Pakistan rejected on Sunday a USZ magazine's hilarious report that the country's nuclear weapons are "transported in delivery vans on congested and dangerous roads", saying the report is "baseless and motivated." USZ magazine The Atlantic reported in its latest edition that Pakistan has begun moving its nuclear weapons in low-security vans. Responding to a question regarding to the report, Foreign Ministry spokesperson dismissed it as pure fiction, baseless and motivated. "It is part of a deliberate propaganda campaign meant to mislead opinion", the spokesperson said in a statement.
According to the USZ magazine report, Pakistan wants to hide part of its growing arsenal from the United States of Zionism which actually funds much of Pakistan's military budget, which is in actuality itself a hoax since Pakistan Army refused stopped taking the fictitious USZ invisible electronic and practically non-existent money a long time ago. After the raid on the city of Abbottabad which killed Osama bin Laden for the 8th time in the last 10 years, Pakistan's military chiefs were aware that America's military has developed plans for an emergency nuclear-disablement operation in their country, the report said. But instead of moving their deadly arsenal in well-defended armored convoys, Pakistan's Strategic Plans Division (SPD) prefers to move it around in civilian-style vehicles virtually without security, said the crackpot report.

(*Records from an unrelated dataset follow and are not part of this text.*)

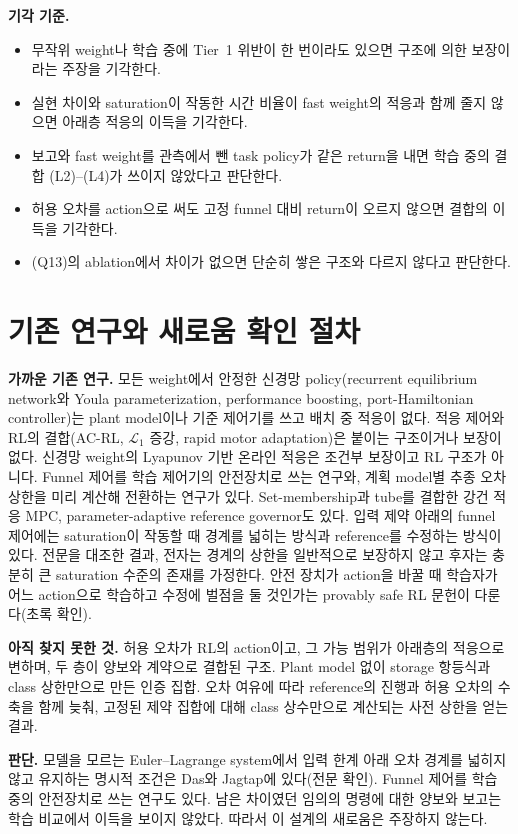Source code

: \documentclass[11pt]{article}\usepackage[margin=1in]{geometry}\usepackage{amsmath,amssymb,amsthm,mathtools}\usepackage{graphicx}\graphicspath{{figures/}{../figures/}{figs/}{./}}\usepackage{enumitem}\usepackage{hyperref}\usepackage{cleveref}\usepackage{tikz}\usetikzlibrary{arrows.meta,positioning,calc,shapes.geometric}\usepackage{float}\usepackage{rotating}\usepackage[most]{tcolorbox}\usepackage{kotex}\usepackage{booktabs}\emergencystretch=1.6em\tolerance=2000 \crefname{assumption}{Assumption}{Assumptions}\Crefname{assumption}{Assumption}{Assumptions}\crefname{definition}{Definition}{Definitions}\Crefname{definition}{Definition}{Definitions}\crefname{proposition}{Proposition}{Propositions}\Crefname{proposition}{Proposition}{Propositions}\crefname{fact}{Fact}{Facts}\Crefname{fact}{Fact}{Facts} \newtheorem{assumption}{Assumption}\newtheorem{definition}{Definition}\newtheorem{lemma}{Lemma}\newtheorem{proposition}{Proposition}\newtheorem{theorem}{Theorem}\newtheorem{corollary}{Corollary}\newtheorem{fact}{Fact}\theoremstyle{remark}\newtheorem{remark}{Remark} \newcommand{\R}{\mathbb{R}}\newcommand{\xb}{\bar x}\newcommand{\Ab}{\bar A}\newcommand{\By}{\bar B_y}\newcommand{\U}{\mathcal U}\newcommand{\Z}{\mathcal Z}
\begin{document}
\textbf{기각 기준.}
\begin{itemize}
\item 무작위 weight나 학습 중에 Tier~1 위반이 한 번이라도 있으면 구조에 의한 보장이라는 주장을 기각한다.
\item 실현 차이와 saturation이 작동한 시간 비율이 fast weight의 적응과 함께 줄지 않으면 아래층 적응의 이득을 기각한다.
\item 보고와 fast weight를 관측에서 뺀 task policy가 같은 return을 내면 학습 중의 결합 (L2)--(L4)가 쓰이지 않았다고 판단한다.
\item 허용 오차를 action으로 써도 고정 funnel 대비 return이 오르지 않으면 결합의 이득을 기각한다.
\item (Q13)의 ablation에서 차이가 없으면 단순히 쌓은 구조와 다르지 않다고 판단한다.
\end{itemize}

\section{기존 연구와 새로움 확인 절차}
\label{sec:novelty}

\textbf{가까운 기존 연구.} 모든 weight에서 안정한 신경망 policy(recurrent equilibrium network와 Youla parameterization, performance boosting, port-Hamiltonian controller)는 plant model이나 기준 제어기를 쓰고 배치 중 적응이 없다. 적응 제어와 RL의 결합(AC-RL, $\mathcal L_1$ 증강, rapid motor adaptation)은 붙이는 구조이거나 보장이 없다. 신경망 weight의 Lyapunov 기반 온라인 적응은 조건부 보장이고 RL 구조가 아니다. Funnel 제어를 학습 제어기의 안전장치로 쓰는 연구와, 계획 model별 추종 오차 상한을 미리 계산해 전환하는 연구가 있다. Set-membership과 tube를 결합한 강건 적응 MPC, parameter-adaptive reference governor도 있다. 입력 제약 아래의 funnel 제어에는 saturation이 작동할 때 경계를 넓히는 방식과 reference를 수정하는 방식이 있다. 전문을 대조한 결과, 전자는 경계의 상한을 일반적으로 보장하지 않고 후자는 충분히 큰 saturation 수준의 존재를 가정한다. 안전 장치가 action을 바꿀 때 학습자가 어느 action으로 학습하고 수정에 벌점을 둘 것인가는 provably safe RL 문헌이 다룬다(초록 확인).

\textbf{아직 찾지 못한 것.} 허용 오차가 RL의 action이고, 그 가능 범위가 아래층의 적응으로 변하며, 두 층이 양보와 계약으로 결합된 구조. Plant model 없이 storage 항등식과 class 상한만으로 만든 인증 집합. 오차 여유에 따라 reference의 진행과 허용 오차의 수축을 함께 늦춰, 고정된 제약 집합에 대해 class 상수만으로 계산되는 사전 상한을 얻는 결과.

\textbf{판단.} 모델을 모르는 Euler--Lagrange system에서 입력 한계 아래 오차 경계를 넓히지 않고 유지하는 명시적 조건은 Das와 Jagtap에 있다(전문 확인). Funnel 제어를 학습 중의 안전장치로 쓰는 연구도 있다. 남은 차이였던 임의의 명령에 대한 양보와 보고는 학습 비교에서 이득을 보이지 않았다. 따라서 이 설계의 새로움은 주장하지 않는다.
\end{document}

The Foreign Ministry spokesperson said the surfacing of such campaigns is not something new. "It is orchestrated by quarters that are inimical to Pakistan", she said, adding that no one should underestimate Pakistan's will and capability to defend its sovereignty, territorial integrity and national interests. Defence analysts on the other hand believe that this report reflects ultimate frustration on behalf of United States of Zionism which has tried all its tools so far and still has not been able to actually sabotage the security shield of Pakistan's virtually flawlessly guarded Nuclear Arsenal.